Prenons encore une histoire que m’a racontée Paul. Un de ses camarades s’est tout simplement tiré une balle dans le pied. Au sens propre! Parce que l’armée, c’est mettre des armes létales dans les bras de gamins qui, pour beaucoup d’entre eux (pas tous, là encore, soyons fair-play), n’ont pas très envie d’être là. Ils ont leurs propres projets. Des études, des voyages… Ils ont 18 ou 20 ans et vous leur prenez plusieurs mois de leur vie, une éternité à ces âges, pour «servir». Certains préfèrent le service civil que de se déguiser en Rambo pour partager des dortoirs avec d’autres gosses. Mais comme ils sont trop nombreux à vouloir éviter l’école de recrue pour faire ce service, vous avez serré la vis. Vous voulez que ces jeunes fassent l’armée, et aujourd’hui, vous voulez amadouer les femmes pour qu’elles s’y collent aussi…
Il y a notamment un argument qui ressort: l’égalité. C’est vrai, si les hommes sont obligés de sacrifier des mois de leur jeunesse pour «servir le pays», il est normal que les jeunes femmes soient contraintes elles aussi. Non, certes, vous n’en êtes pas (tout à fait) là. Mais l’idée est posée: dans une autre option, les femmes seraient «obligées de servir pour alimenter l’armée ou la protection civile», lit-on dans la presse suite à ce point presse du 15 janvier. Pas complètement dupe, vous l’avez reconnu: la première option, celle d’obliger les femmes à assister à une journée d’information, a plus de soutien que celle de les forcer à servir.
Parlons d’égalité, justement. Les femmes, depuis le 1er janvier 2024, partent à la retraite à 65 ans, comme ces messieurs. Oui, là encore, c’est plus égalitaire, certes. En revanche, l’égalité salariale n’est toujours pas atteinte dans notre société. Les femmes touchent, selon des chiffres de la Confédération, en moyenne 18% de moins que les hommes. Pourtant, le principe d’égalité est inscrit dans la Constitution depuis 1981, voilà plus de 40 ans. Et ça n’est pas le cas.

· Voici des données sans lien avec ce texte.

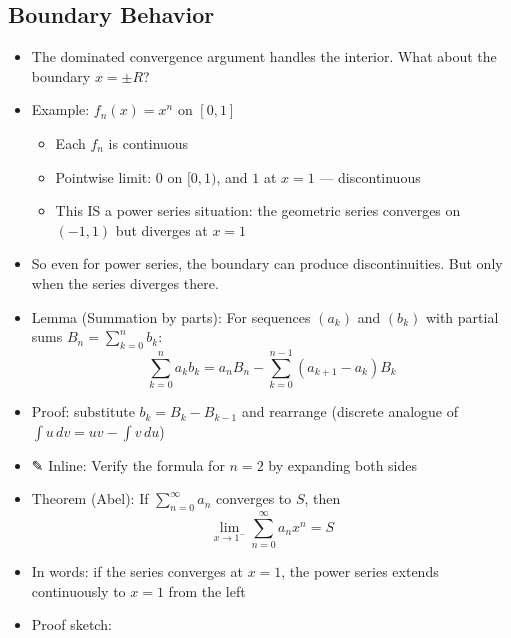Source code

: \documentclass[
  10pt,
  letterpaper,
]{scrbook}
\providecommand{\tightlist}{%
  \setlength{\itemsep}{0pt}\setlength{\parskip}{0pt}}
\begin{document}
\subsection{Boundary Behavior}\label{boundary-behavior}

\begin{itemize}
\tightlist
\item
  The dominated convergence argument handles the interior. What about
  the boundary \(x = \pm R\)?
\item
  Example: \(f_n(x) = x^n\) on \([0, 1]\)

  \begin{itemize}
  \tightlist
  \item
    Each \(f_n\) is continuous
  \item
    Pointwise limit: \(0\) on \([0, 1)\), and \(1\) at \(x = 1\) ---
    discontinuous
  \item
    This IS a power series situation: the geometric series converges on
    \((-1, 1)\) but diverges at \(x = 1\)
  \end{itemize}
\item
  So even for power series, the boundary can produce discontinuities.
  But only when the series diverges there.
\item
  Lemma (Summation by parts): For sequences \((a_k)\) and \((b_k)\) with
  partial sums \(B_n = \sum_{k=0}^{n} b_k\):
  \[\sum_{k=0}^{n} a_k b_k = a_n B_n - \sum_{k=0}^{n-1} (a_{k+1} - a_k) B_k\]
\item
  Proof: substitute \(b_k = B_k - B_{k-1}\) and rearrange (discrete
  analogue of \(\int u \, dv = uv - \int v \, du\))
\item
  ✎ Inline: Verify the formula for \(n = 2\) by expanding both sides
\item
  Theorem (Abel): If \(\sum_{n=0}^{\infty} a_n\) converges to \(S\),
  then \[\lim_{x \to 1^-} \sum_{n=0}^{\infty} a_n x^n = S\]
\item
  In words: if the series converges at \(x = 1\), the power series
  extends continuously to \(x = 1\) from the left
\item
  Proof sketch:


\end{itemize}
\end{document}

Parallèlement, ce sont encore le plus souvent les femmes qui baissent leur taux, lorsqu’elles n’arrêtent pas tout simplement de travailler, pour s’occuper des enfants dans les couples qui décident d’en avoir. Le calcul est facile: comme l’homme gagne plus que la femme, il est logique que ce soit le salaire de monsieur qui soit conservé, et celui de madame raboté voire supprimé. Et ça, Madame Ahmerd, cela induit une perte de rente à la retraite chez ces femmes. Retraite qui, rappelons-le, est passée à 65 ans pour tout le monde, «parce que c’est égalitaire», et parce qu’il fallait trouver un moyen de remplir les caisses de l’AVS. Hop! C’est les femmes qui s’y collent.
Oh, et puisqu’on parlait d’enfanter, pourquoi ne privilégie-t-on pas un système plus égalitaire, là aussi? En s'inspirant du modèle suédois par exemple. Bien plus progressiste que la conservatrice Suisse sur la question, ce pays scandinave donne droit à 480 jours de congé parental rémunéré à la naissance ou à l’adoption d’un enfant. Chaque parent, s’il y en a deux, a droit à 240 de ces jours. Chez nous, les hommes ont, depuis une votation remontant seulement à 2020, droit à deux semaines de congé payé. Avant cela? Rien. «L’usage voulait» que ces messieurs puissent prendre un ou deux jours. Comme pour un décès... Certes, le modèle suédois a un coût. Les munitions tirées dans le vide aussi.
Revenons à nos moutons. Vous voulez remplir les effectifs d’une armée qui tiendrait à peine un mois en cas d’attaque, voire moins, si ce sont sur Gianni et compagnie qu’il faut compter. Pour faire quoi au juste, tenir un mois et demi? Deux mois? Quel est le but réel de la démarche? Avoir une haie d'honneur militaire professionnelle pour accueillir les chefs d'Etat, comme Emmanuel Macron en novembre 2023? Car pour rappel, contrairement aux armées étrangères, la Suisse ne dispose pas d'une formation d'honneur permanente; comme le souligne la RTS, il a fallu former une centaine de soldats pour l'occasion.
Ou encore, pour pouvoir escorter les avions détournés en dehors des heures de bureau? La RTS nous le rappelle également: en février 2014, un avion a été détourné par un copilote érythréen à Genève et a dû être escorté par des appareils militaires italiens et français, car nos forces aérienne ne travaillaient pas encore à cette heure-là.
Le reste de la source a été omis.